Software Defined Vehicles

Interview with Deepak Vedha Raj Sudhakar, Mercedes-Benz

“Performance simulation and predictive analysis play a critical role”

2 min
Deepak Vedha Raj Sudhakar holds a Master of Science in Embedded Systems from Eindhoven University of Technology and TU Berlin.

Balancing performance and functional safety remains one of the toughest challenges in automotive computing. Mercedes-Benz expert Deepak Vedha Raj Sudhakar explains how model-based simulation optimizes SoC design and accelerates ADAS integration.

With a background in embedded systems and timing analysis, Dr Deepak Vedha Raj Sudhakar has spent nearly a decade shaping the future of high-performance automotive computing. Before joining Mercedes-Benz as SoC Performance Architect, he worked as a researcher at Inchron, focusing on timing analysis and optimization of distributed E/E architectures, and as an embedded software engineer at DAF Trucks, where he contributed to vehicle intelligence and control systems. At the Automotive Computing Conference 2025, he will present a model-based approach to predictive resource analysis for early-stage SoC design. In the run-up to the event, we asked him three questions on this topic area.

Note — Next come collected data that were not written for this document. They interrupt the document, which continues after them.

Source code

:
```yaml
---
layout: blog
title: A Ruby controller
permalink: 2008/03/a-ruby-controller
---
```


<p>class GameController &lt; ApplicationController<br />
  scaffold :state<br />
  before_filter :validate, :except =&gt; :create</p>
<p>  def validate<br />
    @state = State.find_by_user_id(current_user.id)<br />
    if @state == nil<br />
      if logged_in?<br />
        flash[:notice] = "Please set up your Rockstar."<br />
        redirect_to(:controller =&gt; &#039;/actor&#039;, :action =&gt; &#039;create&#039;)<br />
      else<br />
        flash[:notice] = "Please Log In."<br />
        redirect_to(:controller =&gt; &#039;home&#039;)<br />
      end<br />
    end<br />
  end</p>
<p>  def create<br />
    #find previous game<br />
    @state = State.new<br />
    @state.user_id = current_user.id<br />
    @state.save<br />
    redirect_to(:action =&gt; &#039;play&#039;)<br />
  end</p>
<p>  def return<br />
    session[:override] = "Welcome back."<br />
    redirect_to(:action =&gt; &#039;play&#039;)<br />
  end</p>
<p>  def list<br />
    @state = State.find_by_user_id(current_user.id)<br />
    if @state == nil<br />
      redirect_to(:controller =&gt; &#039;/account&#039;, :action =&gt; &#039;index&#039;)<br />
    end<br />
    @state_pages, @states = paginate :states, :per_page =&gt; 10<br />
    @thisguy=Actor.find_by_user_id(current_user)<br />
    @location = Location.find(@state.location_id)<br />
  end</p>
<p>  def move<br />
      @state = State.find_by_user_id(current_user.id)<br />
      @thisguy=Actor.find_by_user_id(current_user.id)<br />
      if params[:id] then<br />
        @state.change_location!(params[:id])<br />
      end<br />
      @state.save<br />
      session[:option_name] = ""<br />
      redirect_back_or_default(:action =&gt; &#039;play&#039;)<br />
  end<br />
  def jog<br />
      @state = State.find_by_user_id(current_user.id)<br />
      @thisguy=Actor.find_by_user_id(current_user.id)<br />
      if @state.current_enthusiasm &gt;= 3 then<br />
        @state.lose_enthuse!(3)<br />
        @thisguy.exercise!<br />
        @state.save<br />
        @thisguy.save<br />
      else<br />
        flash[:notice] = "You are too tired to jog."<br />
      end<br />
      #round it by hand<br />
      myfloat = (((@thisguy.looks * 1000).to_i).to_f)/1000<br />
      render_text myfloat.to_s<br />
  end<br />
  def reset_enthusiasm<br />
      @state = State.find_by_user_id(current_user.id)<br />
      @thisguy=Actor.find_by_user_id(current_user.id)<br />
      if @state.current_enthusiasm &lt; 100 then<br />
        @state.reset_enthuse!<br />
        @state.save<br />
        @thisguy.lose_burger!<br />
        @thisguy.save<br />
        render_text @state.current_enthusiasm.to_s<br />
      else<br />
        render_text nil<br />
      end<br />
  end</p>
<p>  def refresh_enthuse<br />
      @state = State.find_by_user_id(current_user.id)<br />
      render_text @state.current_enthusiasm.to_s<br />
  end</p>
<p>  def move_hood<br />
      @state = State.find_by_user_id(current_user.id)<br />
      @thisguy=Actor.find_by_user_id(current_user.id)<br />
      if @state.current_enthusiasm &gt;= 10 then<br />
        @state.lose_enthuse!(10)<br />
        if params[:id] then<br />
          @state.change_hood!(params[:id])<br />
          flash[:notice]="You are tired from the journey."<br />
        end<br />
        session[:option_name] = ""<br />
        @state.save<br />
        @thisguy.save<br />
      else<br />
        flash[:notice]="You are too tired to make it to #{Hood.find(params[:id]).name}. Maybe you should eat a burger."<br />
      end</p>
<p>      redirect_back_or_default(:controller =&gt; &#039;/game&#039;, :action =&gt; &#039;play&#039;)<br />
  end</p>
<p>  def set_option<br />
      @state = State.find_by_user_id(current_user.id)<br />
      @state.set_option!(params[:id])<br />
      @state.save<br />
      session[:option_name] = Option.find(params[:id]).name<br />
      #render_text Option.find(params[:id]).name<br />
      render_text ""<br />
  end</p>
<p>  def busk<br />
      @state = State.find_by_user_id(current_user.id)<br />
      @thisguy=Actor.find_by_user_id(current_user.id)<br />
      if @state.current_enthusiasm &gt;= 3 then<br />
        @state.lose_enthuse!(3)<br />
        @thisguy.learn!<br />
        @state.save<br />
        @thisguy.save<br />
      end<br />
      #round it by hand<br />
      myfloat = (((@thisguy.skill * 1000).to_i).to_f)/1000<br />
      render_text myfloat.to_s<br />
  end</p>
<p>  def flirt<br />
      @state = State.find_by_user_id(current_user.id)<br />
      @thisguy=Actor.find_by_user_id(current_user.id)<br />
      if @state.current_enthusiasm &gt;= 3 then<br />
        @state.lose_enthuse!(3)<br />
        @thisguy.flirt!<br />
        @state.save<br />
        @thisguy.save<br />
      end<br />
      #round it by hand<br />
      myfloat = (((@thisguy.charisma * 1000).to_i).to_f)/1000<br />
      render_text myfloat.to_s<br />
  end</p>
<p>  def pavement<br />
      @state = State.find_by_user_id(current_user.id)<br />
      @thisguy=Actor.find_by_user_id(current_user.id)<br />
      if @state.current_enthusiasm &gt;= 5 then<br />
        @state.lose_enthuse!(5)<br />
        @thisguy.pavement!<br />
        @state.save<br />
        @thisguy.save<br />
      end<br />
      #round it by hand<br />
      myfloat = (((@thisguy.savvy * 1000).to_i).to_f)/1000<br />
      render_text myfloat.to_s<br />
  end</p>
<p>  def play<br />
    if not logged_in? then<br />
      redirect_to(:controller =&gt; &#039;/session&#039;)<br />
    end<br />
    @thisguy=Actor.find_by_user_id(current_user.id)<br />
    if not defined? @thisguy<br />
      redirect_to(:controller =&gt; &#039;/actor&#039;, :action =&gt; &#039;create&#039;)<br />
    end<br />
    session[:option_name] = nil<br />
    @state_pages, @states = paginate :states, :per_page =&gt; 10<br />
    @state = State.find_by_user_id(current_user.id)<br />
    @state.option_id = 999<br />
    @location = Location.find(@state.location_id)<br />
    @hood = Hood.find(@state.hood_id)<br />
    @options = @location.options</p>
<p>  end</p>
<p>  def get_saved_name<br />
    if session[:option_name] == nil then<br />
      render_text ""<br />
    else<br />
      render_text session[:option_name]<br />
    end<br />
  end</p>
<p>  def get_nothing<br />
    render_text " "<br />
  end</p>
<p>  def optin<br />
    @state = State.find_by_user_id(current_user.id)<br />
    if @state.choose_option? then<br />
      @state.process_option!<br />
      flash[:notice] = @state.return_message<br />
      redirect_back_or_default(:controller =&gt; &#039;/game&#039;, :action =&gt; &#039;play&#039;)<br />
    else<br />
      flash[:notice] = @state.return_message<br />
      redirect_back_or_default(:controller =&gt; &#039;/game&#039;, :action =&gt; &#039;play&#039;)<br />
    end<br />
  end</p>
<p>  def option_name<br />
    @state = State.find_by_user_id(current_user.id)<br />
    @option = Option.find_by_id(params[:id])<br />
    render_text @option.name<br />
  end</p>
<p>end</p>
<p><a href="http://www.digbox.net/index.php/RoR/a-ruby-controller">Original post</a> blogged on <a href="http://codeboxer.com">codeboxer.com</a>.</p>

ADT: Modern vehicle platforms demand high performance and strict safety compliance at the same time. From your perspective, what are the key challenges in balancing SoC performance optimization with functional safety?

Sudhakar: Functional safety introduces strict constraints into the SoC performance optimization process. To guarantee safety, certain compute cores and memory regions must be reserved for specific safety-critical applications. This limits flexibility in resource allocation and reduces the design space for optimization. As a result, performance tuning must be carried out within these boundaries, ensuring that safety requirements are never compromised while still achieving the best possible system efficiency.

At the ACC 2025, you will present an approach for early-stage predictive resource analysis using model-based simulation. How does this method improve development efficiency, especially in integrating ADAS functions?

This approach uses model-based simulation to predict resource usage—CPU, GPU, NPU, interconnect, flash, and RAM—under realistic worst-case end-user scenarios with certain foreground and background applications running simultaneously. By simulating these conditions early, we avoid over-dimensioning hardware and gain deep insights into system behavior. For example, does a safety-relevant domain such as the interior camera for driver and passenger monitoring risk CPU starvation? Are task dispatch rates and run queues appropriate for the CPU? Can the system handle both CPU-bound and memory- or I/O-bound tasks effectively? These insights help identify optimal configurations that meet both safety and performance requirements long before hardware or implementation is available, significantly improving development efficiency and the integration of complex ADAS functions

Mercedes-Benz is known for pushing technical boundaries while maintaining reliability. How do performance simulation and predictive analysis contribute to achieving both innovation speed and system stability?

Performance simulation and predictive analysis play a critical role in determining how future SoCs should be scaled and what compute and memory resources will be required for upcoming features. These techniques also enable the comparison of different SoC options across vendors, providing valuable insights for selection from a performance perspective. Additionally, predictive analysis helps identify resource headroom early, ensuring that new functionalities can be integrated without compromising system stability or safety.